* WHAT THIS TASK INVOLVES *
Wherever the string "quotient" shows up in the data below, copy the whole line.
--------------------------------
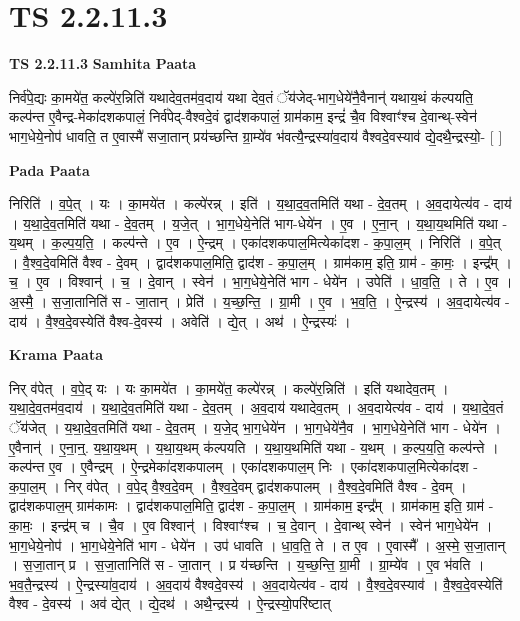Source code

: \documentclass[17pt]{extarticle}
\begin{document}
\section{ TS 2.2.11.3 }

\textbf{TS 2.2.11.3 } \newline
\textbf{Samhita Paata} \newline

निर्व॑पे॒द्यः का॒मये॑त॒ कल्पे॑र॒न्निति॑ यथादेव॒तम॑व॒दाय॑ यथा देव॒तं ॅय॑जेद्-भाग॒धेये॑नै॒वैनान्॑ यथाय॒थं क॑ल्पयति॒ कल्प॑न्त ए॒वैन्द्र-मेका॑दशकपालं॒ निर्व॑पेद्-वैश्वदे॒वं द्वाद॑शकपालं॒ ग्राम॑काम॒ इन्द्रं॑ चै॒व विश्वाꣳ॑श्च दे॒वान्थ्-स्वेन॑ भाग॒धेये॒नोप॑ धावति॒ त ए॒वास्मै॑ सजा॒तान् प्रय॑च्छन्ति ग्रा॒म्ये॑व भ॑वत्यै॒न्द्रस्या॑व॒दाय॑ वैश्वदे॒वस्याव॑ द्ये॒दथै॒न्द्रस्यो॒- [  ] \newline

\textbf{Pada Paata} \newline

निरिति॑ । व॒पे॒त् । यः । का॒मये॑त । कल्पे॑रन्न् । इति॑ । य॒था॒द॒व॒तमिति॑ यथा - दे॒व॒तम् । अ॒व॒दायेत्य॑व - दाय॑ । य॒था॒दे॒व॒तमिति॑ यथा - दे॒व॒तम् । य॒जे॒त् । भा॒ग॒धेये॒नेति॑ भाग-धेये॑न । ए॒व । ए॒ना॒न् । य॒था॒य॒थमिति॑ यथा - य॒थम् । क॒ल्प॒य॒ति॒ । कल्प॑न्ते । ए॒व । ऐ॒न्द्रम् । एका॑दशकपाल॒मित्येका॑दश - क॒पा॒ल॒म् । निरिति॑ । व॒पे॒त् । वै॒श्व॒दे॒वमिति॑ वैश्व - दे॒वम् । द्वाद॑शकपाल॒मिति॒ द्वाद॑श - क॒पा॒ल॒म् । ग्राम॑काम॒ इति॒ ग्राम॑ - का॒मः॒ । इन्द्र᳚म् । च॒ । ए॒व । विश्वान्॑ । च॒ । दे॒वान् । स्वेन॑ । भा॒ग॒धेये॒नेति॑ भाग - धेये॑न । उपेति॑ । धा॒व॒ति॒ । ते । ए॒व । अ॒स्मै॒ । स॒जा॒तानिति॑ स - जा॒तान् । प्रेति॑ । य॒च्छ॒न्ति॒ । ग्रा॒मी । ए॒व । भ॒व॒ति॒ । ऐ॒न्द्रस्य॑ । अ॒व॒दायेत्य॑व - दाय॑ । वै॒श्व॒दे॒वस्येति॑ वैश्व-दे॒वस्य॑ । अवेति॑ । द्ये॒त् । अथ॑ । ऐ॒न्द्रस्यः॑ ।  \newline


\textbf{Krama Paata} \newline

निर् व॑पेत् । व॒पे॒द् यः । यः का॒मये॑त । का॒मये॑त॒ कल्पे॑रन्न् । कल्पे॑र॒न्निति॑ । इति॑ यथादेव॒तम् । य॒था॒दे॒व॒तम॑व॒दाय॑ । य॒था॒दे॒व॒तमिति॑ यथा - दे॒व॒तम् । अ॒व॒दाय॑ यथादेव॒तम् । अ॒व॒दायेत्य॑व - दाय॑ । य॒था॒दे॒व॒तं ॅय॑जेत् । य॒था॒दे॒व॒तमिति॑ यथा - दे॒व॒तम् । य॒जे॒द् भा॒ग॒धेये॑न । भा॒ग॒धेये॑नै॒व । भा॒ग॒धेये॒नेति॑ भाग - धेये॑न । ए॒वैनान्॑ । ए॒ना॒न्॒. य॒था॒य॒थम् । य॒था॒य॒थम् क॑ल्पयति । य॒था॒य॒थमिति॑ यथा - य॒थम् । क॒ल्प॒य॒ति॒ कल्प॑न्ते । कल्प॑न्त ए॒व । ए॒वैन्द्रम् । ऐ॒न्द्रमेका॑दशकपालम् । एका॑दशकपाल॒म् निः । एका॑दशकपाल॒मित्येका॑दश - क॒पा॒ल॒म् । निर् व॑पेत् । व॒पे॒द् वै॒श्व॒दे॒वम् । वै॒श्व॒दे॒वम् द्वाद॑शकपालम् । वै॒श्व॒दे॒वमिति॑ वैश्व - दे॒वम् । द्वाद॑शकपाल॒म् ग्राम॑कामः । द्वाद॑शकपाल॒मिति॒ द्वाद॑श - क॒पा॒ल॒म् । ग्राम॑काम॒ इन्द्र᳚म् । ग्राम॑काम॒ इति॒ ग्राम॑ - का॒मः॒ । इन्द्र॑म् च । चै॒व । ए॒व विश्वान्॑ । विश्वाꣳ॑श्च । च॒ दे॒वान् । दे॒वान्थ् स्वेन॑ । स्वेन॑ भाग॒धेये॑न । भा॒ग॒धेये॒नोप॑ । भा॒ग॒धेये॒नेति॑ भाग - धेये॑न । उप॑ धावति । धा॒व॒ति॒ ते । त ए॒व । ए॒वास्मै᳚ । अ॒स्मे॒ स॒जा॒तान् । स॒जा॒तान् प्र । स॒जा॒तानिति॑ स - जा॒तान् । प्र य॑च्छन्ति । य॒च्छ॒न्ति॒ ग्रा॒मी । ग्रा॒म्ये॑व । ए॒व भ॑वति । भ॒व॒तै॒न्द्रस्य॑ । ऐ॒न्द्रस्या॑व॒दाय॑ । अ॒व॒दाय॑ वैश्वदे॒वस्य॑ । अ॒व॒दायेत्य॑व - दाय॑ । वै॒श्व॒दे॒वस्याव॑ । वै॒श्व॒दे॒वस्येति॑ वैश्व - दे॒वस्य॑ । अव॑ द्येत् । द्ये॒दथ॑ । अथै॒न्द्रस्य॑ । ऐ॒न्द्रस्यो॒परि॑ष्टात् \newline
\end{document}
--------------------------------
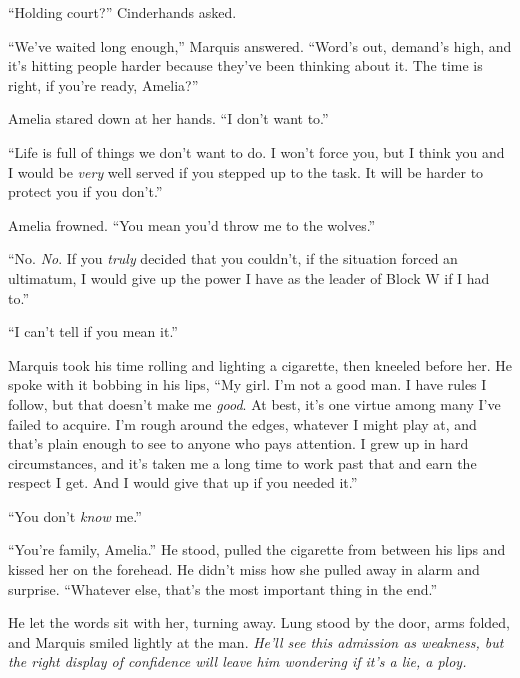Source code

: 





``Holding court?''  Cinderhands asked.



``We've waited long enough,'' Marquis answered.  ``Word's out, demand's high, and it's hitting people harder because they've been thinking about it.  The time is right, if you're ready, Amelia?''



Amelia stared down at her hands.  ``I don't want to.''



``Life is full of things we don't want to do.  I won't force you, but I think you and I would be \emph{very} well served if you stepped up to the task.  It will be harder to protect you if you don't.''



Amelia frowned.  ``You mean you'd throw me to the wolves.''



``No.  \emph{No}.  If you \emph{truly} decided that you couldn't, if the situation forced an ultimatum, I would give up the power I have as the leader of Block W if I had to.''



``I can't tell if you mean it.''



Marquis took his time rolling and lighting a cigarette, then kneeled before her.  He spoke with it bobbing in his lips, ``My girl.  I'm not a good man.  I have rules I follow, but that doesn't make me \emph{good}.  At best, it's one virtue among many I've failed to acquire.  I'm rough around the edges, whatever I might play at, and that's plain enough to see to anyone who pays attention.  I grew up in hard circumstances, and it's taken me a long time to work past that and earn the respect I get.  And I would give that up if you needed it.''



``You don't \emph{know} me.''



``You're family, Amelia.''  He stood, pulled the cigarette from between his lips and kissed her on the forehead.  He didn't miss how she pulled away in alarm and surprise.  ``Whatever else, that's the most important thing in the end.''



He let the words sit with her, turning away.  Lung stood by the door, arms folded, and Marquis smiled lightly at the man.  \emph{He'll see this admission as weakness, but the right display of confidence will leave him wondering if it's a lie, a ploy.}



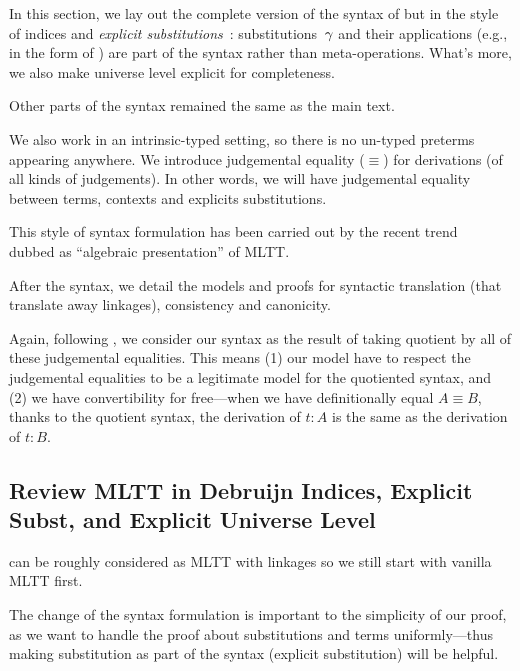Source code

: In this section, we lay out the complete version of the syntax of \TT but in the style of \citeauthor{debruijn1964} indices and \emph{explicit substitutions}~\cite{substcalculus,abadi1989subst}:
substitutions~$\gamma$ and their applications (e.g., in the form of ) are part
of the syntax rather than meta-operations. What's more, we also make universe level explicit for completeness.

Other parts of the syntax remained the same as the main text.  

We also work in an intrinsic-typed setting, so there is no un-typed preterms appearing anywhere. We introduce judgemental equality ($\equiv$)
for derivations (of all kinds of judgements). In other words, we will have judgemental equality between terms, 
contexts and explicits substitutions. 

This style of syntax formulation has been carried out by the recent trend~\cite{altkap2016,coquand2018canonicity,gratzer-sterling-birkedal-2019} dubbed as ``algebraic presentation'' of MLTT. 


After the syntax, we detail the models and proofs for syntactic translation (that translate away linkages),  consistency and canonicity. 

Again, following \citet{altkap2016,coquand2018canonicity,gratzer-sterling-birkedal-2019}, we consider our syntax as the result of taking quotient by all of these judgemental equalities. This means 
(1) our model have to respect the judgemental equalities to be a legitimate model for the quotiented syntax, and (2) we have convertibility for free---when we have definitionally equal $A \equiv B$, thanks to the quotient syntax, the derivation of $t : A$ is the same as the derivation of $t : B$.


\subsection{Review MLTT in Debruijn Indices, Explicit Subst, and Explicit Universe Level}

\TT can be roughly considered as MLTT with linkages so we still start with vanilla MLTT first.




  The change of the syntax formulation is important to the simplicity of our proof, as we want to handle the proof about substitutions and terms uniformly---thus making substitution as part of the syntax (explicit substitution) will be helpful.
--------------------------------
* TASK OUTPUT *
Again, following \citet{altkap2016,coquand2018canonicity,gratzer-sterling-birkedal-2019}, we consider our syntax as the result of taking quotient by all of these judgemental equalities. This means 
(1) our model have to respect the judgemental equalities to be a legitimate model for the quotiented syntax, and (2) we have convertibility for free---when we have definitionally equal $A \equiv B$, thanks to the quotient syntax, the derivation of $t : A$ is the same as the derivation of $t : B$.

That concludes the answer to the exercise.